1884 mots, Catégorie: T

Dernière mise à jour 01/08/2020 17:30

Fenêtre vers les souvenirs

 

De nos journées d’été, il ne me reste comme preuves que les polaroids que nous avons pris ensemble. Ces petits rectangles de papier sont étrangement réconfortants. Ils ont capturé l’ambiance d’un coucher de soleil au sommet du sanctuaire d’Avelgrad, immortalisés nos sourires francs et chaleureux lors d’un pique-nique sous les magnolias du grand parc de Bégold, mais aussi des essayages de tenues et de nouvelles coiffures hasardeuses, et une stupide bataille de farine pendant que nous cuisinions… J’en ai même un aux côtés d’Uriadh, mon vieux compagnon. Mais mon préféré est celui qu’un passant a pris de nous sur l’une des avenues marchandes. Abby me porte sur ses épaules, et nous faisons toutes les deux mines de chercher quelque chose, formant une visière avec nos mains. L’homme qui s’était improvisé photographe avait bien ri en tirant notre portrait, mais ce qui est vraiment amusant, c’est l’expression condescendante d’une vieille femme, qui est passée derrière nous sur l’un des clichés. Elle nous jugeait de haut en bas, visiblement outrée. J’espère qu’en vieillissant je ne m’offusquerai pas pour des choses aussi futiles que des jeux d’adolescents un peu stupides. Mais elle n’a rien changé à notre bonne humeur, au contraire. On a fini par la rattraper, comme elle était partie dans la même direction que nous. Abby et moi avons pris notre meilleur jeu d’actrices, pour imiter son expression de dégoût accompagnée d’une voix vieillissante.

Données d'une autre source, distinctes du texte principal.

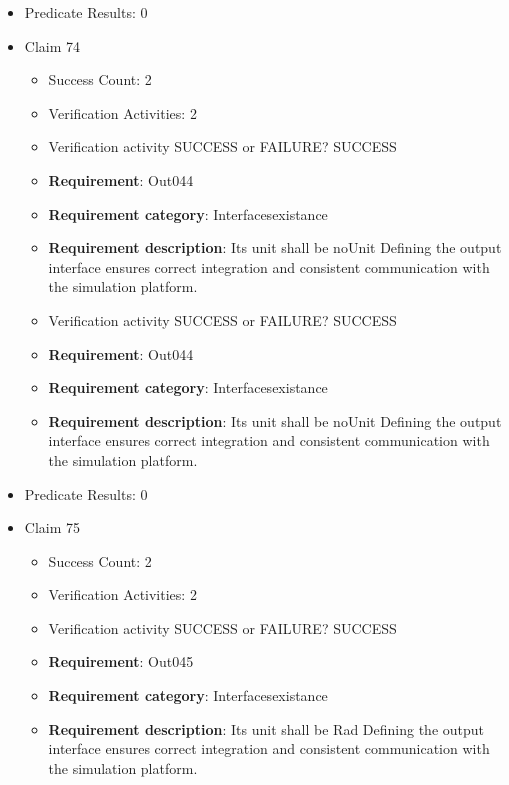 \documentclass{article}
\begin{document}
\begin{itemize}
\begin{itemize}
				\end{itemize}
				
									    
				\item Predicate Results: 0

  				  \item Claim 74
				\begin{itemize}
			    	\item Success Count: 2 
			    	\item Verification Activities: 2
					\item Verification activity SUCCESS or FAILURE? SUCCESS
		
						\item \textbf{Requirement}: Out044 
						\item \textbf{Requirement category}: Interfacesexistance 
						\item \textbf{Requirement description}: Its unit shall be noUnit Defining the output interface ensures correct integration and consistent communication with the simulation platform.
					
					\item Verification activity SUCCESS or FAILURE? SUCCESS
		
						\item \textbf{Requirement}: Out044 
						\item \textbf{Requirement category}: Interfacesexistance 
						\item \textbf{Requirement description}: Its unit shall be noUnit Defining the output interface ensures correct integration and consistent communication with the simulation platform.
					
				\end{itemize}
				
									    
				\item Predicate Results: 0

  				  \item Claim 75
				\begin{itemize}
			    	\item Success Count: 2 
			    	\item Verification Activities: 2
					\item Verification activity SUCCESS or FAILURE? SUCCESS
		
						\item \textbf{Requirement}: Out045 
						\item \textbf{Requirement category}: Interfacesexistance 
						\item \textbf{Requirement description}: Its unit shall be Rad Defining the output interface ensures correct integration and consistent communication with the simulation platform.
					

\end{itemize}
\end{itemize}
\end{document}
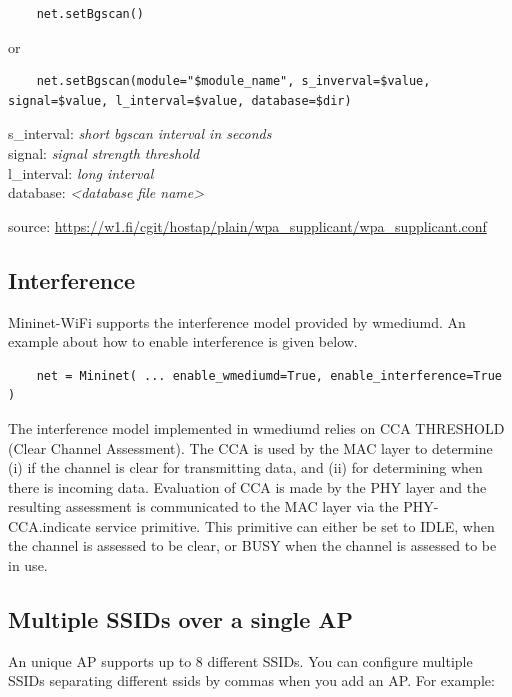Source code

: \begin{verbatim}
    net.setBgscan()
\end{verbatim}
or
\begin{verbatim}
    net.setBgscan(module="$module_name", s_inverval=$value, signal=$value, l_interval=$value, database=$dir)
\end{verbatim}


\noindent s\_interval: \textit{short bgscan interval in seconds} \\
signal: \textit{signal strength threshold} \\
l\_interval: \textit{long interval} \\
database: \textit{<database file name>}

\noindent source: \url{https://w1.fi/cgit/hostap/plain/wpa_supplicant/wpa_supplicant.conf}

\subsection{Interference}
Mininet-WiFi supports the interference model provided by wmediumd. An example about how to enable interference is given below.

\begin{verbatim}
    net = Mininet( ... enable_wmediumd=True, enable_interference=True )
\end{verbatim}

The interference model implemented in wmediumd relies on CCA THRESHOLD (Clear Channel Assessment). The CCA is used by the MAC layer to determine (i) if the channel is clear for transmitting data, and (ii) for determining when there is incoming data. Evaluation of CCA is made by the PHY layer and the resulting assessment is communicated to the MAC layer via the PHY-CCA.indicate service primitive. This primitive can either be set to IDLE, when the channel is assessed to be clear, or BUSY when the channel is assessed to be in use.


\subsection{Multiple SSIDs over a single AP}
An unique AP supports up to 8 different SSIDs. You can configure multiple SSIDs separating different ssids by commas when you add an AP. For example:


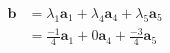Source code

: \documentclass[preview]{standalone}
\renewcommand{\vec}{\mathbf}
\begin{document}
\begin{center}
\begin{align*}\vec{b}&=\lambda_1\vec{a}_1+\lambda_4\vec{a}_4+\lambda_5\vec{a}_5\\&=\frac{-1}{4}\vec{a}_1+0\vec{a}_4+\frac{-3}{4}\vec{a}_5\end{align*}
\end{center}
\end{document}
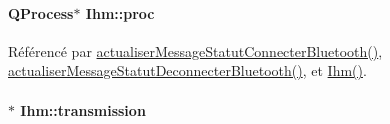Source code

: \paragraph[{\texorpdfstring{proc}{proc}}]{\setlength{\rightskip}{0pt plus 5cm}Q\+Process$\ast$ Ihm\+::proc\hspace{0.3cm}{\ttfamily [private]}}\hypertarget{class_ihm_aa1bea3b8f9bad5c19a662a2b455895fb}{}\label{class_ihm_aa1bea3b8f9bad5c19a662a2b455895fb}


Référencé par \hyperlink{class_ihm_a5d7e6bdacfedc0f0dc4d7b3516454788}{actualiser\+Message\+Statut\+Connecter\+Bluetooth()}, \hyperlink{class_ihm_ad73cc62bafa9c43288f69fbac2b80508}{actualiser\+Message\+Statut\+Deconnecter\+Bluetooth()}, et \hyperlink{class_ihm_a50a7a15775452923868348bdbe4fa51e}{Ihm()}.

\paragraph[{\texorpdfstring{transmission}{transmission}}]{$\ast$ Ihm\+::transmission\hspace{0.3cm}{\ttfamily [private]}}\hypertarget{class_ihm_aa8fa25758a4f3e47e07d1d98f6bbab33}{}\label{class_ihm_aa8fa25758a4f3e47e07d1d98f6bbab33}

« Les jeunes de nos jours, ils n’ont aucun amour propre, aucune dignité, c’est affligeant !

-   Je ne vous le fais pas dire très chère, je suis sans voix, quel outrage, j’en suis encore toute retournée ! » 

La vieille nous avait adressé un regard mauvais, les sourcils froncés, mais elle n’avait rien osé dire au milieu de la foule. Abby et moi étions reparties d’un pas rapide et assuré pour prendre un jus de fruits pressé tout frais au coin de la rue. J’admets que c’était puéril, mais la mine déconfite de cette « lady » me fait encore sourire. Le rire moqueur de ma meilleure amie encore plus. Ses moqueries incessantes, c’est sûrement ce qui me manquera le plus. Elle me manque déjà. Ce détachement, cette légèreté, qui donnent l’impression que quoiqu’elle dise, ses paroles ne cachent aucune haine, parce qu’elle s’en fiche, parce qu’elle n’accorde pas vraiment d’importance aux gens qu’elle s’amuse à dénigrer. Ou peut-être que je me rassure en pensant ça d’elle, parce que c’est la seule chez qui un tel comportement m’amuse au lieu de me rebuter. Allez savoir. Je suis sûre qu’on se ment tous un peu à nous-mêmes de temps en temps, même sans le faire consciemment.

 

Certaines personnes trouvent que la photographie est vide de sens, parce que les souvenirs sont dans nos esprits, dans nos cœurs, et qu’ils perdent de la valeur si on les réduit à un moment capturé sur du papier. Les polaroids sont si fragiles comparés à la mémoire des Hommes. D’autres pensent au contraire que ces images sont éternelles, à condition que l’on en prenne soin, à la différence de la vie humaine. Moi je considère ces petits objets comme des fenêtres vers le passé, vers mes souvenirs, qu’ils m’aident à raviver à chaque fois que je les regarde. Abby, elle, ne se questionne pas sur de tels sujets. Elle trouve ridicule de débattre de la fonction, de l’utilité ou de la symbolique des objets. « Si un objet existe, c’est que quelqu’un l’a créé, parce qu’il a cru bon de le faire. Chacun est ensuite libre de s’en servir ou non, et personne ne devrait émettre de jugement là-dessus. » Je souris, étouffant un rire. C’est vrai qu’Abby n’a jamais apprécié la philosophie, même de comptoir. Pour elle, les choses sont telles qu’elles sont, et passer ses journées à tout remettre en question, à trouver un sens à l’existence, ne serait qu’une immense perte de temps. A dire vrai, je ne suis pas particulièrement de son avis. Je trouve que les philosophes ont quelque chose d’admirable. Ils vouent leurs jours à la connaissance, à la compréhension du monde. Mais je veux bien admettre que la façon qu’Abby a d’appréhender les choses, très simplement et avec une certaine passivité, doit rendre la vie plus simple. Son esprit pourrait ressembler à un immense lac aux pieds d’une montagne, qui reflète, scintillant, les rayons du soleil. Seuls les poissons émergeant à sa surface et les oiseaux qui y chassent et s’y baignent pourraient agiter ces eaux. En ce qui concerne mon esprit, je n’ai pas d’image qui me vient dans l’immédiat. A quoi pourrait-il ressembler ? 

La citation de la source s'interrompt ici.